─── Supplied data

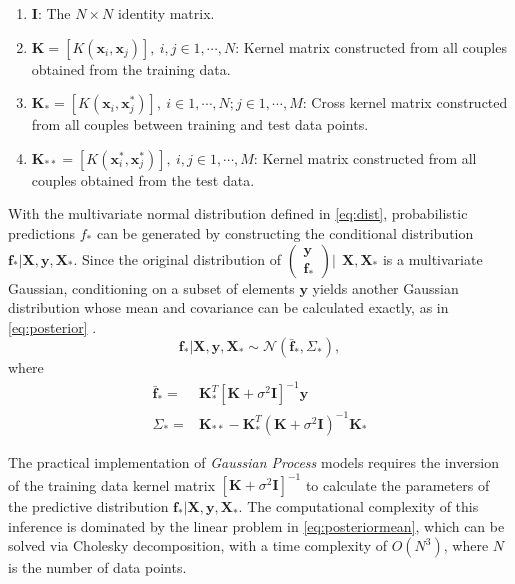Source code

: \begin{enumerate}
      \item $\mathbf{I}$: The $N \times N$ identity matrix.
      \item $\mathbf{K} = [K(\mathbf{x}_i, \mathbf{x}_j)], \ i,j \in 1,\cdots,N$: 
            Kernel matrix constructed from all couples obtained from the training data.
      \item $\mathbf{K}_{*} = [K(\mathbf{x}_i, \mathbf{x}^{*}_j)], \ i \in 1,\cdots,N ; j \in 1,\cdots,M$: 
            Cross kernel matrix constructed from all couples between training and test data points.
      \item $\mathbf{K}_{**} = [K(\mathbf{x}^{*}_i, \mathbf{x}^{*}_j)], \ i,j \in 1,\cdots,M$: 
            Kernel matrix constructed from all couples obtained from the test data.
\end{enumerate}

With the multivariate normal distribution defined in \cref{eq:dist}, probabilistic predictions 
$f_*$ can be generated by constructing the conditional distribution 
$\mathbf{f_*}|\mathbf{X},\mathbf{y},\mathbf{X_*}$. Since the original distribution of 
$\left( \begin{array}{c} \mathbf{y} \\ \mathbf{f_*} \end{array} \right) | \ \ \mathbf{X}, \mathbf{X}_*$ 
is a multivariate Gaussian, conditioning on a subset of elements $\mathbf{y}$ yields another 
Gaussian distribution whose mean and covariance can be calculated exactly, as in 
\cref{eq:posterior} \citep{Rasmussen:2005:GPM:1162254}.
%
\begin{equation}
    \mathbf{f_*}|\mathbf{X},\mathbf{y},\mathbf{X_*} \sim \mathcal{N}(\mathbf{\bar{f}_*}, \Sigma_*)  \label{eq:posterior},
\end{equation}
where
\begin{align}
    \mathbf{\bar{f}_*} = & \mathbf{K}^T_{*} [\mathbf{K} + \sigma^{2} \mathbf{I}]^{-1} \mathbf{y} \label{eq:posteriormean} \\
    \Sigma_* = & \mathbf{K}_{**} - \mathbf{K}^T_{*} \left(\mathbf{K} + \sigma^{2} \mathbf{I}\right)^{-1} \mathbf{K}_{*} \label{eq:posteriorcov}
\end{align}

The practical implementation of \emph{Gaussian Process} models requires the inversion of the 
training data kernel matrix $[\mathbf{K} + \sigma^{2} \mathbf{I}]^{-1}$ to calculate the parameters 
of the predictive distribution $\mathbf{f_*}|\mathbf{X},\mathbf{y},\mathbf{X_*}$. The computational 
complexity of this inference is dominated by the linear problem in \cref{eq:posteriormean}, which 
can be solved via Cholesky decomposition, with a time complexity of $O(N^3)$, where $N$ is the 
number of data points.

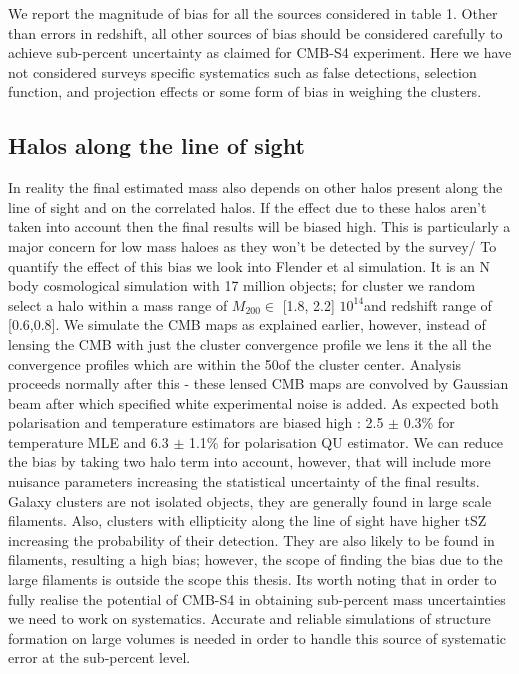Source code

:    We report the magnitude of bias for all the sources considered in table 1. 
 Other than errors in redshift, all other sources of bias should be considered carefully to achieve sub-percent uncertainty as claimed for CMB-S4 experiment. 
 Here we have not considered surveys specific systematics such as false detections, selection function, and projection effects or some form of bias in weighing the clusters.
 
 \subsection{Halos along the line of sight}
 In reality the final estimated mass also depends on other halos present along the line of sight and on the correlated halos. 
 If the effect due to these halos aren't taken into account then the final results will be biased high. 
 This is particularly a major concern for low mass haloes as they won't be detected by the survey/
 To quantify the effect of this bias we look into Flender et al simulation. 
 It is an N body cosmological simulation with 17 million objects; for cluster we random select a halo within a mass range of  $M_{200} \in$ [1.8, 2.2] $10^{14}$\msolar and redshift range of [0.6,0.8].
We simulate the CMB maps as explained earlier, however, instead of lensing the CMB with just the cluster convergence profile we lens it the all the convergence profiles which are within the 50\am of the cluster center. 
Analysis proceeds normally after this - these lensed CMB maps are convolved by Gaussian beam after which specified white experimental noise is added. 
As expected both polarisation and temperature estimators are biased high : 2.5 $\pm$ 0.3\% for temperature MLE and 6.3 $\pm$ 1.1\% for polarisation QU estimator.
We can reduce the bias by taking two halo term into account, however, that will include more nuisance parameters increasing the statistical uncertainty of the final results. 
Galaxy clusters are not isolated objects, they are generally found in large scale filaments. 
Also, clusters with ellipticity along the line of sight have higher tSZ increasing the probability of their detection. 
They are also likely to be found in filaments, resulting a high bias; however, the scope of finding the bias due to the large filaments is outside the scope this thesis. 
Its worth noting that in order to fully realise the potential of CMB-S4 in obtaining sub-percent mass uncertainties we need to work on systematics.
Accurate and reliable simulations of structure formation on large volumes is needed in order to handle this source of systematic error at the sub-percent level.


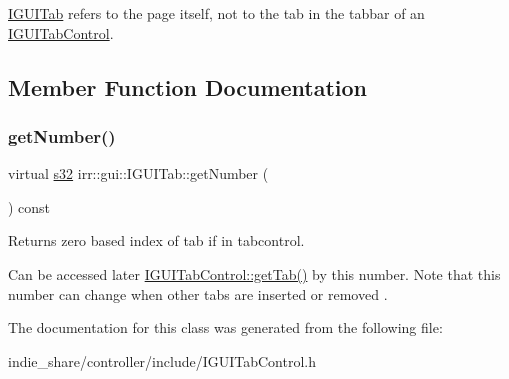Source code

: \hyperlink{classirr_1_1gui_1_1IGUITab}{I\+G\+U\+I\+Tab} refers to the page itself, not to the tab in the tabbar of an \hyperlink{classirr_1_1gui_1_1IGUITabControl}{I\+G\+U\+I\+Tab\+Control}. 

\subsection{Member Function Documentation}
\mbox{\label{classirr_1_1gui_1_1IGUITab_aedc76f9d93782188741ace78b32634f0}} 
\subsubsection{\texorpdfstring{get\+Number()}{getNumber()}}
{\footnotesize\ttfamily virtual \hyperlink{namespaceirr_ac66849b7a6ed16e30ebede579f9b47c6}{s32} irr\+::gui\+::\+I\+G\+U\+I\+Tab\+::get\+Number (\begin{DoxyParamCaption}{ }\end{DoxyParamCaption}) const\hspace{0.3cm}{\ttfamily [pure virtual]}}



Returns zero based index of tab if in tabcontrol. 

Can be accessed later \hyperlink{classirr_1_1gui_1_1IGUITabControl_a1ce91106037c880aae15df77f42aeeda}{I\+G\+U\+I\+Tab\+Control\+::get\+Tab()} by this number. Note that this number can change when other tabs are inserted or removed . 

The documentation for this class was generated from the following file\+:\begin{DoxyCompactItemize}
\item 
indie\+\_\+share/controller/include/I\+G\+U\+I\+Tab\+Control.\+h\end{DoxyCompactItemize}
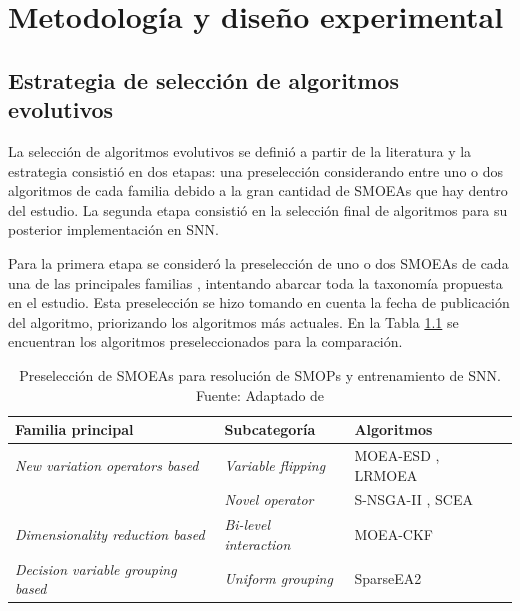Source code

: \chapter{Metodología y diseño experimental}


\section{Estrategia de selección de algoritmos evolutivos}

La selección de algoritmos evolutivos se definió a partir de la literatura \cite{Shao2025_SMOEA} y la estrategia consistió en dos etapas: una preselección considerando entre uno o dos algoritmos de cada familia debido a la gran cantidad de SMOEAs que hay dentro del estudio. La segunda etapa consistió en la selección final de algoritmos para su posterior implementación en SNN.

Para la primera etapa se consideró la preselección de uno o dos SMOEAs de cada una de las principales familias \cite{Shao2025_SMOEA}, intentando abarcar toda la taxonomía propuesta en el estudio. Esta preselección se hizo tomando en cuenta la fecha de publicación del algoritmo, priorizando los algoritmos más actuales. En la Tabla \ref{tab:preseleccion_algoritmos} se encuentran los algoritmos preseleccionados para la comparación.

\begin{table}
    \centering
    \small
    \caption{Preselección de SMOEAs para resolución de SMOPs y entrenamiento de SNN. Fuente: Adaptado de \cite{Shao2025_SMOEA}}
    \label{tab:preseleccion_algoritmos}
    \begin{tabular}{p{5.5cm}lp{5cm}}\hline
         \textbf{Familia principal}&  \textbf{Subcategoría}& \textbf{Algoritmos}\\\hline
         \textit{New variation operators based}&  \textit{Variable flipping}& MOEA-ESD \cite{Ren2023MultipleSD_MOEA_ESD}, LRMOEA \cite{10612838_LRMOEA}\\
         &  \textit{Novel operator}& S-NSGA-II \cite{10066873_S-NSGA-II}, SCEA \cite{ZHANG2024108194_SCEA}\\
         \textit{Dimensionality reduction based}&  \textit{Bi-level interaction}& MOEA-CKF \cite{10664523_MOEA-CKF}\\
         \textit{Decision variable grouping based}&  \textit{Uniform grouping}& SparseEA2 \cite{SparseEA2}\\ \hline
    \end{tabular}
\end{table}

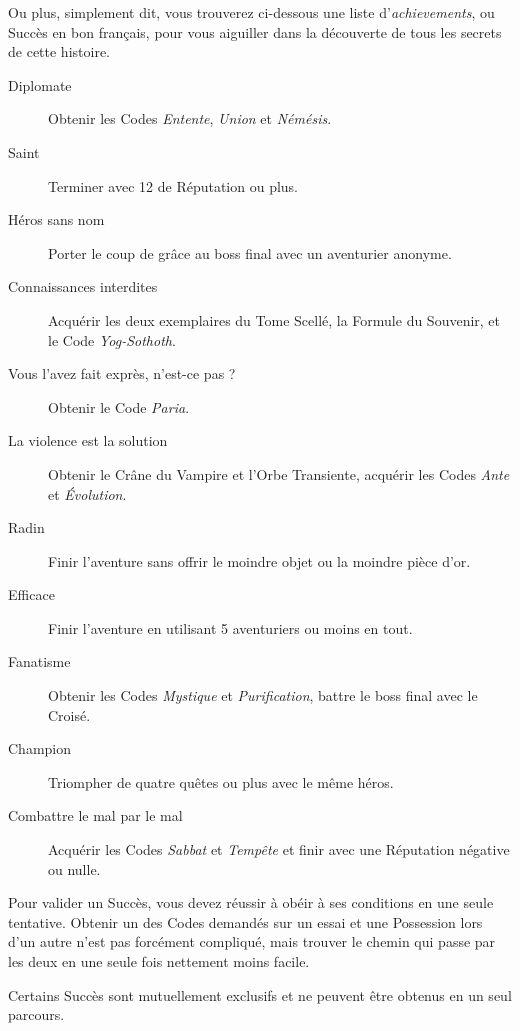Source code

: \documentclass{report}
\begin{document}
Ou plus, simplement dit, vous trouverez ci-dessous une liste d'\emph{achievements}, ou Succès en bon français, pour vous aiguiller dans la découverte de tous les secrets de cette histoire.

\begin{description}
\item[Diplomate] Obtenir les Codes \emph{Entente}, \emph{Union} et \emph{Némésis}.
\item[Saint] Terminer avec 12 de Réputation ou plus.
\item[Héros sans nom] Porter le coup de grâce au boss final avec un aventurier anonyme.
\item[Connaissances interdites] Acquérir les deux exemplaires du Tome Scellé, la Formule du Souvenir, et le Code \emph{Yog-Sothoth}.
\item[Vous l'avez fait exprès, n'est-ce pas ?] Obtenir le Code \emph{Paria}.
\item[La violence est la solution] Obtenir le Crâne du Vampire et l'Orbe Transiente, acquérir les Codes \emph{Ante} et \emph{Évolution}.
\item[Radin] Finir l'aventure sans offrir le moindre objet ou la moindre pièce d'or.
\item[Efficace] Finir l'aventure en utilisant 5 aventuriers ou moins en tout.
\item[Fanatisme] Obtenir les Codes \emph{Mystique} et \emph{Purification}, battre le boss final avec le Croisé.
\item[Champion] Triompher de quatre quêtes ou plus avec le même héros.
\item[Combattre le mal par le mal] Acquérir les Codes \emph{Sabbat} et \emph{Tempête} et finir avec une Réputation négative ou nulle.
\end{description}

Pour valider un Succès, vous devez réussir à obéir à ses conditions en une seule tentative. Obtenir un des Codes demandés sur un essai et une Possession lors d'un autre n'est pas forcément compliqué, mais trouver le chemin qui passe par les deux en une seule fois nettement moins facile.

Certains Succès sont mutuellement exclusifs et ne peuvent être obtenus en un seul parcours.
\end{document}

──────

**Task objective:**
Start at the line containing "Its worth noting" above and stop at the line containing "de selección de". Output those lines exactly, both included, but none of the pictures.

**Answer space:**
Its worth noting that in order to fully realise the potential of CMB-S4 in obtaining sub-percent mass uncertainties we need to work on systematics.
Accurate and reliable simulations of structure formation on large volumes is needed in order to handle this source of systematic error at the sub-percent level.


Source code

: \hyperlink{classirr_1_1gui_1_1IGUITab}{I\+G\+U\+I\+Tab} refers to the page itself, not to the tab in the tabbar of an \hyperlink{classirr_1_1gui_1_1IGUITabControl}{I\+G\+U\+I\+Tab\+Control}. 

\subsection{Member Function Documentation}
\mbox{\label{classirr_1_1gui_1_1IGUITab_aedc76f9d93782188741ace78b32634f0}} 
\subsubsection{\texorpdfstring{get\+Number()}{getNumber()}}
{\footnotesize\ttfamily virtual \hyperlink{namespaceirr_ac66849b7a6ed16e30ebede579f9b47c6}{s32} irr\+::gui\+::\+I\+G\+U\+I\+Tab\+::get\+Number (\begin{DoxyParamCaption}{ }\end{DoxyParamCaption}) const\hspace{0.3cm}{\ttfamily [pure virtual]}}



Returns zero based index of tab if in tabcontrol. 

Can be accessed later \hyperlink{classirr_1_1gui_1_1IGUITabControl_a1ce91106037c880aae15df77f42aeeda}{I\+G\+U\+I\+Tab\+Control\+::get\+Tab()} by this number. Note that this number can change when other tabs are inserted or removed . 

The documentation for this class was generated from the following file\+:\begin{DoxyCompactItemize}
\item 
indie\+\_\+share/controller/include/I\+G\+U\+I\+Tab\+Control.\+h\end{DoxyCompactItemize}
Source code

: \chapter{Metodología y diseño experimental}


\section{Estrategia de selección de algoritmos evolutivos}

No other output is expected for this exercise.